WORK INSTRUCTIONS: Beginning with the first line of the data below, reproduce every line unchanged, ending with the line that holds "## Log Files".

Source texts of formatted documents:
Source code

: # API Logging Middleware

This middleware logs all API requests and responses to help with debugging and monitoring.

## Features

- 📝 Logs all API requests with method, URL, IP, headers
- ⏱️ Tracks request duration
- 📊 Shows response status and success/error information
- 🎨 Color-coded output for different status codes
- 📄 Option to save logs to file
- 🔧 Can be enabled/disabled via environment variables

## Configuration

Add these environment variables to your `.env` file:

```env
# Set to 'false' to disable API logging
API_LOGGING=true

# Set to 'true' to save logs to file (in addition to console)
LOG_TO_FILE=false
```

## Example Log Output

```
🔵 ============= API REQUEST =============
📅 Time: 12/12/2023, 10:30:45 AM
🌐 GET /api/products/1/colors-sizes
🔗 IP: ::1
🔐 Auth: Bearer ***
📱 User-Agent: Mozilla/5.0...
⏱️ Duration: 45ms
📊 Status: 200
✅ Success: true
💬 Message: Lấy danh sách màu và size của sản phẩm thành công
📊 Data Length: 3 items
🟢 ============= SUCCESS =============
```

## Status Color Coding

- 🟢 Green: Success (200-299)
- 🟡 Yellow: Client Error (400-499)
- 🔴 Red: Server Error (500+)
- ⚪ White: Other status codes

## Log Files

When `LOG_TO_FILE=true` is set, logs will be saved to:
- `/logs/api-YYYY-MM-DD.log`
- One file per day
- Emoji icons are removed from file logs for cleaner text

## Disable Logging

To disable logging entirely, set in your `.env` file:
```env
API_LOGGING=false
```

EXPECTED ANSWER:
Source code

: # API Logging Middleware

This middleware logs all API requests and responses to help with debugging and monitoring.

## Features

- 📝 Logs all API requests with method, URL, IP, headers
- ⏱️ Tracks request duration
- 📊 Shows response status and success/error information
- 🎨 Color-coded output for different status codes
- 📄 Option to save logs to file
- 🔧 Can be enabled/disabled via environment variables

## Configuration

Add these environment variables to your `.env` file:

```env
# Set to 'false' to disable API logging
API_LOGGING=true

# Set to 'true' to save logs to file (in addition to console)
LOG_TO_FILE=false
```

## Example Log Output

```
🔵 ============= API REQUEST =============
📅 Time: 12/12/2023, 10:30:45 AM
🌐 GET /api/products/1/colors-sizes
🔗 IP: ::1
🔐 Auth: Bearer ***
📱 User-Agent: Mozilla/5.0...
⏱️ Duration: 45ms
📊 Status: 200
✅ Success: true
💬 Message: Lấy danh sách màu và size của sản phẩm thành công
📊 Data Length: 3 items
🟢 ============= SUCCESS =============
```

## Status Color Coding

- 🟢 Green: Success (200-299)
- 🟡 Yellow: Client Error (400-499)
- 🔴 Red: Server Error (500+)
- ⚪ White: Other status codes

## Log Files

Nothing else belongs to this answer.